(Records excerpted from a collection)

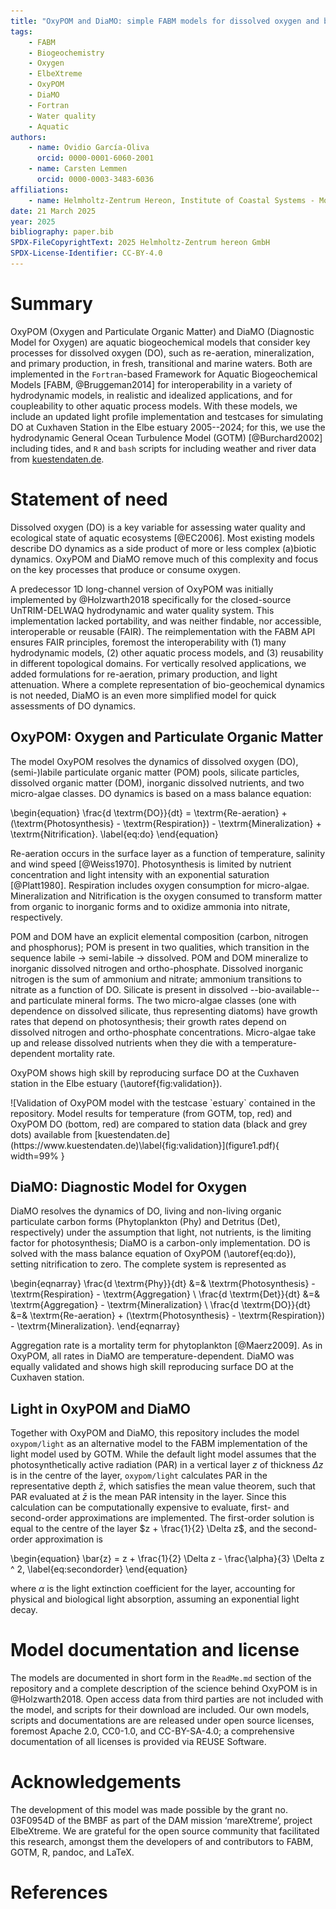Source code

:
 ```yaml
---
title: "OxyPOM and DiaMO: simple FABM models for dissolved oxygen and biogeochemistry"
tags:
    - FABM
    - Biogeochemistry
    - Oxygen
    - ElbeXtreme
    - OxyPOM
    - DiaMO
    - Fortran
    - Water quality
    - Aquatic
authors:
    - name: Ovidio García-Oliva
      orcid: 0000-0001-6060-2001
    - name: Carsten Lemmen
      orcid: 0000-0003-3483-6036
affiliations:
    - name: Helmholtz-Zentrum Hereon, Institute of Coastal Systems - Modeling and Analysis, Germany, ovidio.garcia@hereon.de
date: 21 March 2025
year: 2025
bibliography: paper.bib
SPDX-FileCopyrightText: 2025 Helmholtz-Zentrum hereon GmbH
SPDX-License-Identifier: CC-BY-4.0
---
```


# Summary

OxyPOM (Oxygen and Particulate Organic Matter) and DiaMO (Diagnostic Model for Oxygen) are aquatic biogeochemical models that consider key processes for dissolved oxygen (DO), such as re-aeration, mineralization, and primary production, in fresh, transitional and marine waters.
Both are implemented in the `Fortran`-based Framework for Aquatic Biogeochemical Models [FABM, @Bruggeman2014] for interoperability in a variety of hydrodynamic models, in realistic and idealized applications, and for coupleability to other aquatic process models.
With these models, we include an updated light profile implementation and testcases for simulating DO at Cuxhaven Station in the Elbe estuary 2005--2024; for this, we use the hydrodynamic General Ocean Turbulence Model (GOTM) [@Burchard2002] including tides, and `R` and `bash` scripts for including weather and river data from [kuestendaten.de](https://www.kuestendaten.de).

# Statement of need

Dissolved oxygen (DO) is a key variable for assessing water quality and ecological state of aquatic ecosystems [@EC2006].
Most existing models describe DO dynamics as a side product of more or less complex (a)biotic dynamics.
OxyPOM and DiaMO remove  much of this complexity and focus on the key processes that produce or consume oxygen.

A predecessor 1D long-channel version of OxyPOM was initially implemented by @Holzwarth2018 specifically for the closed-source UnTRIM-DELWAQ hydrodynamic and water quality system. 
This implementation lacked portability, and was neither findable, nor accessible, interoperable or reusable (FAIR).  The reimplementation with the FABM API ensures FAIR principles, foremost the interoperability with (1) many hydrodynamic models, (2) other aquatic process models, and (3) reusability in different topological domains.
For vertically resolved applications, we added formulations for re-aeration, primary production, and light attenuation.
Where a complete representation of bio-geochemical dynamics is not needed, DiaMO is an even more simplified model for quick assessments of DO dynamics.

## OxyPOM: Oxygen and Particulate Organic Matter

The model OxyPOM resolves the dynamics of
dissolved oxygen (DO),
(semi-)labile particulate organic matter (POM) pools, 
silicate particles,
dissolved organic matter (DOM),
inorganic dissolved nutrients,
and two micro-algae classes.
DO dynamics is based on a mass balance equation:

\begin{equation}
\frac{d \textrm{DO}}{dt} = \textrm{Re-aeration} + (\textrm{Photosynthesis} - \textrm{Respiration}) - \textrm{Mineralization} + \textrm{Nitrification}.
\label{eq:do}
\end{equation}

Re-aeration occurs in the surface layer as a function of temperature, salinity and wind speed [@Weiss1970].
Photosynthesis is limited by nutrient concentration and light intensity with an exponential saturation [@Platt1980].
Respiration includes oxygen consumption for micro-algae.
Mineralization and Nitrification is the oxygen consumed to transform matter from organic to inorganic forms and to oxidize ammonia into nitrate, respectively.

POM and DOM have an explicit elemental composition (carbon, nitrogen and phosphorus);
POM is present in two qualities, which transition in the sequence labile $\rightarrow$ semi-labile $\rightarrow$ dissolved.
POM and DOM mineralize to inorganic dissolved nitrogen and ortho-phosphate.
Dissolved inorganic nitrogen is the sum of ammonium and nitrate;  ammonium transitions to nitrate as a function of DO.
Silicate is present in dissolved --bio-available-- and particulate mineral forms.
The two micro-algae classes (one with dependence on dissolved silicate, thus representing diatoms) have growth rates that depend on photosynthesis; their growth rates depend on dissolved nitrogen and ortho-phosphate concentrations.
Micro-algae take up and release dissolved nutrients when they die with a temperature-dependent mortality rate.

OxyPOM shows high skill by reproducing surface DO at the Cuxhaven station in the Elbe estuary (\autoref{fig:validation}).

<div>
![Validation of OxyPOM model with the testcase `estuary` contained in the repository.  Model results for temperature (from GOTM, top, red) and OxyPOM DO (bottom, red) are compared to station data (black and grey dots) available from [kuestendaten.de](https://www.kuestendaten.de)\label{fig:validation}](figure1.pdf){ width=99% }
</div>

## DiaMO: Diagnostic Model for Oxygen

DiaMO resolves the dynamics of DO, living and non-living organic particulate carbon forms (Phytoplankton (Phy) and Detritus (Det), respectively) under the assumption that light, not nutrients, is the limiting factor for photosynthesis; DiaMO is a carbon-only implementation.
DO is solved with the mass balance equation of OxyPOM (\autoref{eq:do}), setting nitrification to zero.
The complete system is represented as

\begin{eqnarray}
\frac{d \textrm{Phy}}{dt} &=& \textrm{Photosynthesis} - \textrm{Respiration} - \textrm{Aggregation} \\
\frac{d \textrm{Det}}{dt} &=& \textrm{Aggregation} - \textrm{Mineralization} \\
\frac{d \textrm{DO}}{dt} &=& \textrm{Re-aeration} + (\textrm{Photosynthesis} - \textrm{Respiration}) - \textrm{Mineralization}.
\end{eqnarray}

Aggregation rate is a mortality term for phytoplankton [@Maerz2009].
As in OxyPOM, all rates in DiaMO are temperature-dependent. DiaMO was equally validated and shows high skill reproducing surface DO at the Cuxhaven station.

## Light in OxyPOM and DiaMO

Together with OxyPOM and DiaMO, this repository includes the model `oxypom/light` as an alternative model to the FABM implementation of the light model used by GOTM.
While the default light model assumes that the photosynthetically active radiation (PAR) in a vertical layer $z$ of thickness $\Delta z$ is in the centre of the layer, `oxypom/light` calculates PAR in the representative depth $\bar{z}$, which satisfies the mean value theorem, such that 
PAR evaluated at $\bar{z}$ is the mean PAR intensity in the layer.
Since this calculation can be computationally expensive to evaluate, first- and second-order approximations are implemented.
The first-order solution is equal to the centre of the layer $z + \frac{1}{2} \Delta z$, and the second-order approximation is

\begin{equation}
\bar{z} = z + \frac{1}{2} \Delta z - \frac{\alpha}{3} \Delta z ^ 2,
\label{eq:secondorder}
\end{equation}

where $\alpha$ is the light extinction coefficient for the layer, accounting for physical and biological light absorption, assuming an exponential light decay.

# Model documentation and license

The models are documented in short form in the `ReadMe.md` section of the repository and a complete description of the science behind OxyPOM is in @Holzwarth2018.
Open access data from third parties are not included with the model, and scripts for their download are included.
Our own models, scripts and documentations are are released under open source licenses, foremost Apache 2.0, CC0-1.0, and CC-BY-SA-4.0; a comprehensive documentation of all licenses is provided via REUSE Software.

# Acknowledgements

The development of this model was made possible by the grant no. 03F0954D of the BMBF as part of the DAM mission ‘mareXtreme’, project ElbeXtreme. We are grateful for the open source community that facilitated this research, amongst them the developers of and contributors to FABM, GOTM, R, pandoc, and LaTeX.

# References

Activity:
Omit every picture while printing the data word for word.

Response box:
Source code

:
 ```yaml
---
title: "OxyPOM and DiaMO: simple FABM models for dissolved oxygen and biogeochemistry"
tags:
    - FABM
    - Biogeochemistry
    - Oxygen
    - ElbeXtreme
    - OxyPOM
    - DiaMO
    - Fortran
    - Water quality
    - Aquatic
authors:
    - name: Ovidio García-Oliva
      orcid: 0000-0001-6060-2001
    - name: Carsten Lemmen
      orcid: 0000-0003-3483-6036
affiliations:
    - name: Helmholtz-Zentrum Hereon, Institute of Coastal Systems - Modeling and Analysis, Germany, ovidio.garcia@hereon.de
date: 21 March 2025
year: 2025
bibliography: paper.bib
SPDX-FileCopyrightText: 2025 Helmholtz-Zentrum hereon GmbH
SPDX-License-Identifier: CC-BY-4.0
---
```


# Summary

OxyPOM (Oxygen and Particulate Organic Matter) and DiaMO (Diagnostic Model for Oxygen) are aquatic biogeochemical models that consider key processes for dissolved oxygen (DO), such as re-aeration, mineralization, and primary production, in fresh, transitional and marine waters.
Both are implemented in the `Fortran`-based Framework for Aquatic Biogeochemical Models [FABM, @Bruggeman2014] for interoperability in a variety of hydrodynamic models, in realistic and idealized applications, and for coupleability to other aquatic process models.
With these models, we include an updated light profile implementation and testcases for simulating DO at Cuxhaven Station in the Elbe estuary 2005--2024; for this, we use the hydrodynamic General Ocean Turbulence Model (GOTM) [@Burchard2002] including tides, and `R` and `bash` scripts for including weather and river data from [kuestendaten.de](https://www.kuestendaten.de).

# Statement of need

Dissolved oxygen (DO) is a key variable for assessing water quality and ecological state of aquatic ecosystems [@EC2006].
Most existing models describe DO dynamics as a side product of more or less complex (a)biotic dynamics.
OxyPOM and DiaMO remove  much of this complexity and focus on the key processes that produce or consume oxygen.

A predecessor 1D long-channel version of OxyPOM was initially implemented by @Holzwarth2018 specifically for the closed-source UnTRIM-DELWAQ hydrodynamic and water quality system. 
This implementation lacked portability, and was neither findable, nor accessible, interoperable or reusable (FAIR).  The reimplementation with the FABM API ensures FAIR principles, foremost the interoperability with (1) many hydrodynamic models, (2) other aquatic process models, and (3) reusability in different topological domains.
For vertically resolved applications, we added formulations for re-aeration, primary production, and light attenuation.
Where a complete representation of bio-geochemical dynamics is not needed, DiaMO is an even more simplified model for quick assessments of DO dynamics.

## OxyPOM: Oxygen and Particulate Organic Matter

The model OxyPOM resolves the dynamics of
dissolved oxygen (DO),
(semi-)labile particulate organic matter (POM) pools, 
silicate particles,
dissolved organic matter (DOM),
inorganic dissolved nutrients,
and two micro-algae classes.
DO dynamics is based on a mass balance equation:

\begin{equation}
\frac{d \textrm{DO}}{dt} = \textrm{Re-aeration} + (\textrm{Photosynthesis} - \textrm{Respiration}) - \textrm{Mineralization} + \textrm{Nitrification}.
\label{eq:do}
\end{equation}

Re-aeration occurs in the surface layer as a function of temperature, salinity and wind speed [@Weiss1970].
Photosynthesis is limited by nutrient concentration and light intensity with an exponential saturation [@Platt1980].
Respiration includes oxygen consumption for micro-algae.
Mineralization and Nitrification is the oxygen consumed to transform matter from organic to inorganic forms and to oxidize ammonia into nitrate, respectively.

POM and DOM have an explicit elemental composition (carbon, nitrogen and phosphorus);
POM is present in two qualities, which transition in the sequence labile $\rightarrow$ semi-labile $\rightarrow$ dissolved.
POM and DOM mineralize to inorganic dissolved nitrogen and ortho-phosphate.
Dissolved inorganic nitrogen is the sum of ammonium and nitrate;  ammonium transitions to nitrate as a function of DO.
Silicate is present in dissolved --bio-available-- and particulate mineral forms.
The two micro-algae classes (one with dependence on dissolved silicate, thus representing diatoms) have growth rates that depend on photosynthesis; their growth rates depend on dissolved nitrogen and ortho-phosphate concentrations.
Micro-algae take up and release dissolved nutrients when they die with a temperature-dependent mortality rate.

OxyPOM shows high skill by reproducing surface DO at the Cuxhaven station in the Elbe estuary (\autoref{fig:validation}).

<div>
![Validation of OxyPOM model with the testcase `estuary` contained in the repository.  Model results for temperature (from GOTM, top, red) and OxyPOM DO (bottom, red) are compared to station data (black and grey dots) available from [kuestendaten.de](https://www.kuestendaten.de)\label{fig:validation}](figure1.pdf){ width=99% }
</div>

## DiaMO: Diagnostic Model for Oxygen

DiaMO resolves the dynamics of DO, living and non-living organic particulate carbon forms (Phytoplankton (Phy) and Detritus (Det), respectively) under the assumption that light, not nutrients, is the limiting factor for photosynthesis; DiaMO is a carbon-only implementation.
DO is solved with the mass balance equation of OxyPOM (\autoref{eq:do}), setting nitrification to zero.
The complete system is represented as

\begin{eqnarray}
\frac{d \textrm{Phy}}{dt} &=& \textrm{Photosynthesis} - \textrm{Respiration} - \textrm{Aggregation} \\
\frac{d \textrm{Det}}{dt} &=& \textrm{Aggregation} - \textrm{Mineralization} \\
\frac{d \textrm{DO}}{dt} &=& \textrm{Re-aeration} + (\textrm{Photosynthesis} - \textrm{Respiration}) - \textrm{Mineralization}.
\end{eqnarray}

Aggregation rate is a mortality term for phytoplankton [@Maerz2009].
As in OxyPOM, all rates in DiaMO are temperature-dependent. DiaMO was equally validated and shows high skill reproducing surface DO at the Cuxhaven station.

## Light in OxyPOM and DiaMO

Together with OxyPOM and DiaMO, this repository includes the model `oxypom/light` as an alternative model to the FABM implementation of the light model used by GOTM.
While the default light model assumes that the photosynthetically active radiation (PAR) in a vertical layer $z$ of thickness $\Delta z$ is in the centre of the layer, `oxypom/light` calculates PAR in the representative depth $\bar{z}$, which satisfies the mean value theorem, such that 
PAR evaluated at $\bar{z}$ is the mean PAR intensity in the layer.
Since this calculation can be computationally expensive to evaluate, first- and second-order approximations are implemented.
The first-order solution is equal to the centre of the layer $z + \frac{1}{2} \Delta z$, and the second-order approximation is

\begin{equation}
\bar{z} = z + \frac{1}{2} \Delta z - \frac{\alpha}{3} \Delta z ^ 2,
\label{eq:secondorder}
\end{equation}

where $\alpha$ is the light extinction coefficient for the layer, accounting for physical and biological light absorption, assuming an exponential light decay.

# Model documentation and license

The models are documented in short form in the `ReadMe.md` section of the repository and a complete description of the science behind OxyPOM is in @Holzwarth2018.
Open access data from third parties are not included with the model, and scripts for their download are included.
Our own models, scripts and documentations are are released under open source licenses, foremost Apache 2.0, CC0-1.0, and CC-BY-SA-4.0; a comprehensive documentation of all licenses is provided via REUSE Software.

# Acknowledgements

The development of this model was made possible by the grant no. 03F0954D of the BMBF as part of the DAM mission ‘mareXtreme’, project ElbeXtreme. We are grateful for the open source community that facilitated this research, amongst them the developers of and contributors to FABM, GOTM, R, pandoc, and LaTeX.

# References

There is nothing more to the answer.